Friday, 23 June 2023

Being 'on it'

 

A colleague in one of the various places I worked over the years told us one day that she’d come up with a brilliant way of impressing our mutual boss with her commitment to the job. She had set up an ‘auto-reply’ rule in Outlook such that every e-mail from said boss received an instant response, saying “OK, I’m on it”. The potential flaws in this approach seemed a little obvious to me; whilst it’s a good response to a request for information or the completion of a task, there are plenty of other boss-originated e-mails to which it is a pretty poor response. And always receiving such a response within seconds to an e-mail sent at 3am (said boss did work all hours; the organisation had something of a culture of presenteeism) is never going to be entirely credible. Even leaving aside the practical issues and potential misunderstandings, what does the phrase even mean anyway? Sent automatically without the ‘sender’ having even read the original e-mail, it is an inherent lie from the outset.

It’s probably no surprise, therefore, that it was a phrase used by Sunak yesterday, albeit with the added flourish of him being ‘100%’ on it in relation to the cost of living problem. And it is, equally obviously, a lie. In this particular case, being ‘on it’ means that he has no plans to actually do anything except shout a bit of encouragement from the sidelines while the Bank of England engineer a deliberate recession in the strange belief that denying people money to spend will somehow overcome the barriers to trade which his government has chosen to erect. And being ‘100%’ on it implies that he is doing nothing else at all (although, on reflection, it might be better if that bit were true, given how much damage he causes when he does do anything).

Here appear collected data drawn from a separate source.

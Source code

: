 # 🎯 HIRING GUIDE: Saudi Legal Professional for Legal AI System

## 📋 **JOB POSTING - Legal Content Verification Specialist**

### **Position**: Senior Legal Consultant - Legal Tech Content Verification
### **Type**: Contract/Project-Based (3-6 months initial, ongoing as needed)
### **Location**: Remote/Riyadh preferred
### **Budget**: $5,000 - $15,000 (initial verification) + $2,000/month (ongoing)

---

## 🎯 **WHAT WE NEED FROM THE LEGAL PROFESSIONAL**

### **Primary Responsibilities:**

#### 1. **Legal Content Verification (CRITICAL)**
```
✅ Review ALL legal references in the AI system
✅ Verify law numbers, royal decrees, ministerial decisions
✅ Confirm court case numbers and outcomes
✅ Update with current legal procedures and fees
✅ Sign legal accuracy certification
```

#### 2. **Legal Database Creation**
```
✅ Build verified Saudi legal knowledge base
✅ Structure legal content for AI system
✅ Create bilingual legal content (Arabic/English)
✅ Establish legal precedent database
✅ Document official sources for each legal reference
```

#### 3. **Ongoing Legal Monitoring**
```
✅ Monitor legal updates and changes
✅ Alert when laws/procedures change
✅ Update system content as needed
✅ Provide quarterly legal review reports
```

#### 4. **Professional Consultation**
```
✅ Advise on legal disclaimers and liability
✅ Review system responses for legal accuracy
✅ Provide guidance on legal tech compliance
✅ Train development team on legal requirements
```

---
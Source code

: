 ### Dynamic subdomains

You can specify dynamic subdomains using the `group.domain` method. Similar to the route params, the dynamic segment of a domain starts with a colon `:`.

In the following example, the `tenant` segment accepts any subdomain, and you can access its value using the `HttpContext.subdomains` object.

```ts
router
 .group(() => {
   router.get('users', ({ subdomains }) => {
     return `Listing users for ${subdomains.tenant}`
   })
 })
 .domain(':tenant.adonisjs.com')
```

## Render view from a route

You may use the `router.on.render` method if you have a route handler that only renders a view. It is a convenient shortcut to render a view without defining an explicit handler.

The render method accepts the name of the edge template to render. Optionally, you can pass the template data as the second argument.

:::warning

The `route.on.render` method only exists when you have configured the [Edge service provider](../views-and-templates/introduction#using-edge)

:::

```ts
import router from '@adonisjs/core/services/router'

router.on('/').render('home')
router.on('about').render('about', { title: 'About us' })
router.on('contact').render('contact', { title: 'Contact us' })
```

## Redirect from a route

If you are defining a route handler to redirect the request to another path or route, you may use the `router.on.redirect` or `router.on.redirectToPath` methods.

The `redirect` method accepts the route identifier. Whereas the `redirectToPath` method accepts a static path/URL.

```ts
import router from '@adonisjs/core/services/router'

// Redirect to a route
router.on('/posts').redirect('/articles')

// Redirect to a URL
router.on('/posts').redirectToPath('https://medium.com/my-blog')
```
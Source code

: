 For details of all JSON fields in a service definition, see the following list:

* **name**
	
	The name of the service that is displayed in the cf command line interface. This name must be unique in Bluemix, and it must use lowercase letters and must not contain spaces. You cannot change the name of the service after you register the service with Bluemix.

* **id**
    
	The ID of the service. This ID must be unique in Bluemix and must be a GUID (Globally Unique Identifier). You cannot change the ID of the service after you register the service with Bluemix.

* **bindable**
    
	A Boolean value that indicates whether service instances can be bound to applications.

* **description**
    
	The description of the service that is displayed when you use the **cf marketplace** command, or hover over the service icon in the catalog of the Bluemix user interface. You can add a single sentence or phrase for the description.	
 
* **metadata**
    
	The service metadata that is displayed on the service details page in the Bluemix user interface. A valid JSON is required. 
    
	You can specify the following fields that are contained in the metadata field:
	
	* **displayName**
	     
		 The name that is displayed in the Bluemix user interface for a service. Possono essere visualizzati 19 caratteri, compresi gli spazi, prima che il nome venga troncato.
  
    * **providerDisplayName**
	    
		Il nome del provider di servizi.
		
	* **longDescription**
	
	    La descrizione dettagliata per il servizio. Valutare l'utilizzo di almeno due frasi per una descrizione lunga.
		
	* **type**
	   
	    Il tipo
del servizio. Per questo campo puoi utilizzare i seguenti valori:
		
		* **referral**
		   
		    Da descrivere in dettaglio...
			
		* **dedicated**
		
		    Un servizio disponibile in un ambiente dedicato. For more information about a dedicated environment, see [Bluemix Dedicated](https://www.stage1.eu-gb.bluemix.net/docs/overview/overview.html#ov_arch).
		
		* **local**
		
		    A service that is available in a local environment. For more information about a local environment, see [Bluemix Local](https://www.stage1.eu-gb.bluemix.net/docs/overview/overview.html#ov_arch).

In theory, it shouldn’t matter how wealthy a PM is, but a bland reassurance that “It is going to be OK and we are going to get through this” will always sound more than a little tone deaf coming from a multimillionaire who clearly doesn’t understand the sort of financial pressures which most of the population are facing, and who certainly isn’t facing them himself. His ‘we’ is really a ‘you’ in that context. Whilst he’s obviously trying to sound positive and upbeat, he really doesn’t have a clue as to how his statements sound. Telling people in increasingly desperate financial straits that all will be well as long as they don’t ask for pay increases sounds a bit like telling someone suffering from serious depression to pull themselves together, as though the solution is entirely in their own hands. The crisis is of the government’s own making, resulting from decisions that they have taken, and demanding that the majority suffer a drop in living standards to pay for the government’s mistakes is no substitute for action. Getting poorer more slowly isn’t the killer campaign line that they seem to think it should be.

1 comment:

dafis said...

Sunak is proving to be an even bigger cnut than I thought he was. At one time I saw him as a possible counterweight (despite his lack of Kg's!) to Boris' worst excesses when the Chunky One was P.M. Now he sits in a continuum of dross - Boris> Truss> Sunak,- with their innovative capacities entirely focussed on finding new or old ways of wrecking the UK. I don't think we can get out before UK sinks completely.